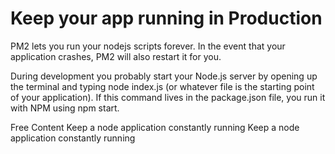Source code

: # Keep your app running in Production

PM2 lets you run your nodejs scripts forever. In the event that your application crashes, PM2 will also restart it for you.

During development you probably start your Node.js server by opening up the terminal and typing node index.js (or whatever file is the starting point of your application). If this command lives in the package.json file, you run it with NPM using npm start.

<ResourceGroupTitle>Free Content</ResourceGroupTitle>
<BadgeLink badgeText='Website' colorScheme="yellow" href='https://devtut.github.io/nodejs/keep-a-node-application-constantly-running.html#use-pm2-as-a-process-manager'>Keep a node application constantly running</BadgeLink>
<BadgeLink badgeText='Website' colorScheme="yellow" href='https://maximorlov.com/start-node-js-in-production/'>Keep a node application constantly running</BadgeLink>
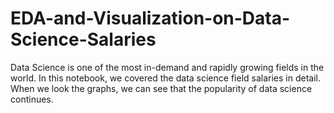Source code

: # EDA-and-Visualization-on-Data-Science-Salaries

Data Science is one of the most in-demand and rapidly growing fields in the world. In this notebook, we covered the data science field salaries in detail. When we look the graphs, we can see that the popularity of data science continues.
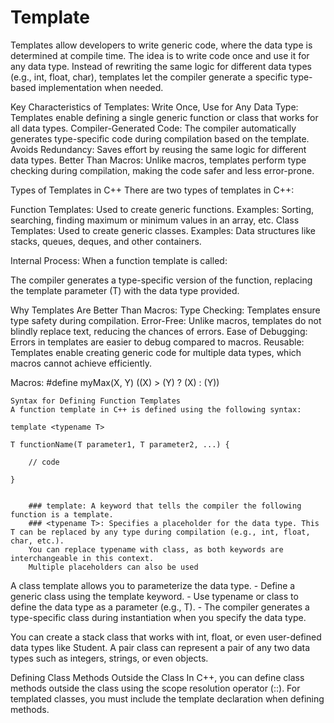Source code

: # Template

Templates allow developers to write generic code, where the data type is determined at compile time. The idea is to write code once and use it for any data type. Instead of rewriting the same logic for different data types (e.g., int, float, char), templates let the compiler generate a specific type-based implementation when needed.

Key Characteristics of Templates:
Write Once, Use for Any Data Type: Templates enable defining a single generic function or class that works for all data types.
Compiler-Generated Code: The compiler automatically generates type-specific code during compilation based on the template.
Avoids Redundancy: Saves effort by reusing the same logic for different data types.
Better Than Macros: Unlike macros, templates perform type checking during compilation, making the code safer and less error-prone.


Types of Templates in C++
There are two types of templates in C++:

Function Templates:
Used to create generic functions.
Examples: Sorting, searching, finding maximum or minimum values in an array, etc.
Class Templates:
Used to create generic classes.
Examples: Data structures like stacks, queues, deques, and other containers.

Internal Process:
When a function template is called:

The compiler generates a type-specific version of the function, replacing the template parameter (T) with the data type provided.


Why Templates Are Better Than Macros:
Type Checking: Templates ensure type safety during compilation.
Error-Free: Unlike macros, templates do not blindly replace text, reducing the chances of errors.
Ease of Debugging: Errors in templates are easier to debug compared to macros.
Reusable: Templates enable creating generic code for multiple data types, which macros cannot achieve efficiently.

Macros: 
    #define myMax(X, Y) ((X) > (Y) ? (X) : (Y))



    Syntax for Defining Function Templates
    A function template in C++ is defined using the following syntax:

    template <typename T>

    T functionName(T parameter1, T parameter2, ...) {
        
        // code

    }


        ### template: A keyword that tells the compiler the following function is a template.
        ### <typename T>: Specifies a placeholder for the data type. This T can be replaced by any type during compilation (e.g., int, float, char, etc.).
        You can replace typename with class, as both keywords are interchangeable in this context.
        Multiple placeholders can also be used


A class template allows you to parameterize the data type. 
    - Define a generic class using the template keyword.
    - Use typename or class to define the data type as a parameter (e.g., T).
    - The compiler generates a type-specific class during instantiation when you specify the data type.

You can create a stack class that works with int, float, or even user-defined data types like Student.
A pair class can represent a pair of any two data types such as integers, strings, or even objects.


Defining Class Methods Outside the Class
 In C++, you can define class methods outside the class using the scope resolution operator (::). For templated classes, you must include the template declaration when defining methods.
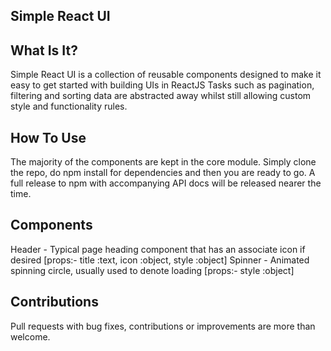 ## Simple React UI

## What Is It?

Simple React UI is a collection of reusable components designed to make it easy to get started with building UIs in ReactJS
Tasks such as pagination, filtering and sorting data are abstracted away whilst still allowing custom style and functionality rules.

## How To Use

The majority of the components are kept in the core module. Simply clone the repo, do npm install for dependencies and then you are ready to go. A full release to npm with accompanying API docs will be released nearer the time.

## Components

Header - Typical page heading component that has an associate icon if desired [props:- title :text, icon :object, style :object]
Spinner - Animated spinning circle, usually used to denote loading [props:- style :object]

## Contributions

Pull requests with bug fixes, contributions or improvements are more than welcome.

[Assigned task]
Out of the lines in the listing, count the ones with the word "https", then give only the number.

[Worked solution]
2